From next April millions of people will be able to get free, impartial guidance on how to make the most of their retirement savings.

The guidance, for those with defined contribution pensions, will be delivered by a range of independent organisations, including The Pensions Advisory Service (TPAS) and the Money Advice Service (MAS).

The Government says pension providers will have to tell savers about these services. (See's Pension Need-To-Knows guide for information on retirement saving.)

It's part of a radical shake-up of the pensions market, and comes after concerns consumers would not trust information given by organisations with a vested interest in selling a financial product or service.

Pensions shake-up

The reforms, which come into force in April, mean 300,000 individuals a year will be able to use their pension pots as they wish when they turn 55, subject to their marginal rate of tax (see the Radical pension reforms MSE News story).

The Government has also confirmed that it will continue to allow individuals to transfer from private sector defined benefit schemes to defined contribution pension schemes.

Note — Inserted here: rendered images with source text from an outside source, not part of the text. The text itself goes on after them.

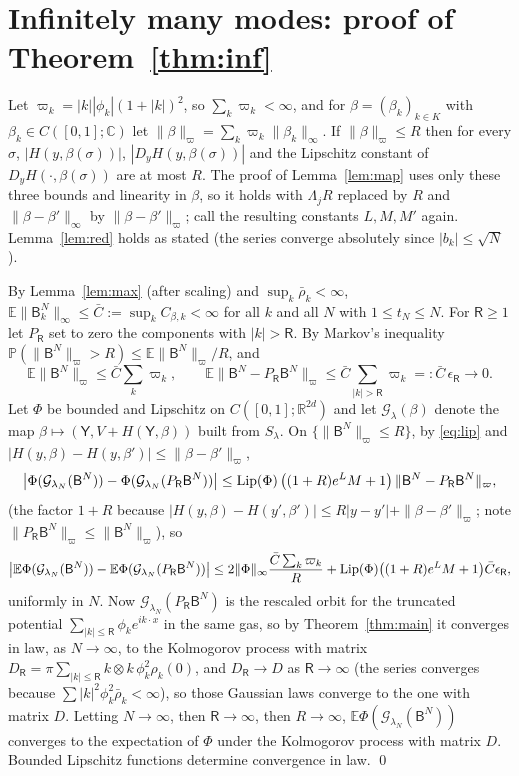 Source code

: \documentclass[11pt]{article}
\newcommand{\E}{\mathbb{E}}
\newcommand{\PP}{\mathbb{P}}
\newcommand{\R}{\mathbb{R}}
\newcommand{\C}{\mathbb{C}}
\newcommand{\sY}{\mathsf{Y}}
\newcommand{\sB}{\mathsf{B}}
\newcommand{\bbar}{\bar\rho}
\newcommand{\nrm}[1]{\|#1\|_\infty}
\theoremstyle{remark}
\begin{document}
\section{Infinitely many modes: proof of Theorem~\ref{thm:inf}}

Let $\varpi_k=|k||\phi_k|(1+|k|)^2$, so $\sum_k\varpi_k<\infty$, and for
$\beta=(\beta_k)_{k\in K}$ with $\beta_k\in C([0,1];\C)$ let
$\|\beta\|_\varpi=\sum_k\varpi_k\nrm{\beta_k}$. If
$\|\beta\|_\varpi\le R$ then for every $\sigma$,
$|H(y,\beta(\sigma))|$, $|D_yH(y,\beta(\sigma))|$ and the Lipschitz
constant of $D_yH(\cdot,\beta(\sigma))$ are at most $R$. The proof of
Lemma~\ref{lem:map} uses only these three bounds and linearity in $\beta$,
so it holds with $\Lambda_jR$ replaced by $R$ and $\nrm{\beta-\beta'}$ by
$\|\beta-\beta'\|_\varpi$; call the resulting constants $L,M,M'$ again.
Lemma~\ref{lem:red} holds as stated (the series converge absolutely since
$|b_k|\le\sqrt N$).

By Lemma~\ref{lem:max} (after scaling) and $\sup_k\bbar_k<\infty$,
$\E\nrm{\sB^N_k}\le\bar C:=\sup_kC_{\beta,k}<\infty$ for all $k$ and all $N$
with $1\le t_N\le N$. For $\mathsf R\ge1$ let $P_{\mathsf R}$ set to zero
the components with $|k|>\mathsf R$. By Markov's inequality
$\PP(\|\sB^N\|_\varpi>R)\le\E\|\sB^N\|_\varpi/R$, and
\[
  \E\|\sB^N\|_\varpi\le\bar C\sum_k\varpi_k,\qquad
  \E\|\sB^N-P_{\mathsf R}\sB^N\|_\varpi\le\bar C\sum_{|k|>\mathsf R}\varpi_k
  =:\bar C\,\epsilon_{\mathsf R}\to0 .
\]
Let $\Phi$ be bounded and Lipschitz on $C([0,1];\R^{2d})$ and let
$\mathcal G_\lambda(\beta)$ denote the map
$\beta\mapsto(\sY,V+H(\sY,\beta))$ built from $S_\lambda$. On
$\{\|\sB^N\|_\varpi\le R\}$, by \eqref{eq:lip} and
$|H(y,\beta)-H(y,\beta')|\le\|\beta-\beta'\|_\varpi$,
\[
  \bigl|\Phi(\mathcal G_{\lambda_N}(\sB^N))
  -\Phi(\mathcal G_{\lambda_N}(P_{\mathsf R}\sB^N))\bigr|
  \le{\rm Lip}(\Phi)\,\bigl((1+R)e^LM+1\bigr)\,
  \|\sB^N-P_{\mathsf R}\sB^N\|_\varpi ,
\]
(the factor $1+R$ because
$|H(y,\beta)-H(y',\beta')|\le R|y-y'|+\|\beta-\beta'\|_\varpi$; note
$\|P_{\mathsf R}\sB^N\|_\varpi\le\|\sB^N\|_\varpi$), so
\[
  \bigl|\E\Phi(\mathcal G_{\lambda_N}(\sB^N))
  -\E\Phi(\mathcal G_{\lambda_N}(P_{\mathsf R}\sB^N))\bigr|
  \le2\nrm{\Phi}\frac{\bar C\sum_k\varpi_k}{R}
  +{\rm Lip}(\Phi)\bigl((1+R)e^LM+1\bigr)\bar C\epsilon_{\mathsf R},
\]
uniformly in $N$. Now $\mathcal G_{\lambda_N}(P_{\mathsf R}\sB^N)$ is the
rescaled orbit for the truncated potential
$\sum_{|k|\le\mathsf R}\phi_ke^{ik\cdot x}$ in the same gas, so by
Theorem~\ref{thm:main} it converges in law, as $N\to\infty$, to the
Kolmogorov process with matrix
$D_{\mathsf R}=\pi\sum_{|k|\le\mathsf R}k\otimes k\,\phi_k^2\rho_k(0)$, and
$D_{\mathsf R}\to D$ as $\mathsf R\to\infty$ (the series converges because
$\sum|k|^2\phi_k^2\bbar_k<\infty$), so those Gaussian laws converge to the
one with matrix $D$. Letting $N\to\infty$, then $\mathsf R\to\infty$, then
$R\to\infty$, $\E\Phi(\mathcal G_{\lambda_N}(\sB^N))$ converges to the
expectation of $\Phi$ under the Kolmogorov process with matrix $D$. Bounded
Lipschitz functions determine convergence in law. \qed
\end{document}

But if you want to do this, you'll need to take advice from an impartial financial adviser first.

The Treasury says 18 million people will be able to take advantage of the changes to pensions.

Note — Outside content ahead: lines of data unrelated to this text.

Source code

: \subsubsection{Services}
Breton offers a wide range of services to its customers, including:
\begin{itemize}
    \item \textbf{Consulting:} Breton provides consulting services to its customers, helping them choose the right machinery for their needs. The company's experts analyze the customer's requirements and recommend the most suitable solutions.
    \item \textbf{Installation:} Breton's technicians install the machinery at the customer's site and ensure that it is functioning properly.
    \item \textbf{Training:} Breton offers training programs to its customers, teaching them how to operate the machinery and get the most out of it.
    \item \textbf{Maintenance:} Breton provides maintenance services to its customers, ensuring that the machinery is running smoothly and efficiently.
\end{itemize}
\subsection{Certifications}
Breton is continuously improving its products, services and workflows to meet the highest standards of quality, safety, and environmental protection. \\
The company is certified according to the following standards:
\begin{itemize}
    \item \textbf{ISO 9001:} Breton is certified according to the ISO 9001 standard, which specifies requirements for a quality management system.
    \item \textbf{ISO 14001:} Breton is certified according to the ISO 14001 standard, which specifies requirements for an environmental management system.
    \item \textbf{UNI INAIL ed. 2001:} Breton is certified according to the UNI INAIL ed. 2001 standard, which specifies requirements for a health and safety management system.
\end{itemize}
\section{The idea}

'Making sure people have the right support'

Osborne says: "It's right to support hard-working people that have taken the long-term decision to save for their future, and I'm pleased that the responses we had to our proposals on making pensions more flexible have been overwhelmingly positive.

"We're making sure that people have the right support to make their own choice about how best to finance their retirement and I'm pleased to confirm that everyone with defined contribution pension savings reaching pension age will get free and impartial guidance on their range of available choices at retirement."

Pensions expert Ros Altmann, the Government's new "older workers' business champion", says: "The decision that guidance must be impartial and separate from the industry is a real game-changer and will help equip people to make the right decisions for them.

"The challenge is now firmly with the industry to develop the products that people need, rather than simply the products they wish to sell."

What are defined benefit and defined contribution pensions?

There are two main types of workplace pension. Your employer decides which type of scheme you are offered.

  • Defined contribution: Your money is invested by a pension provider chosen by your employer. The amount you get when you retire usually depends on how much has been paid in, how long you've been paying in and how well the investment has done.

  • Defined benefit: These schemes promise to give you a certain amount each year when you retire. How much you get doesn't depend on investments.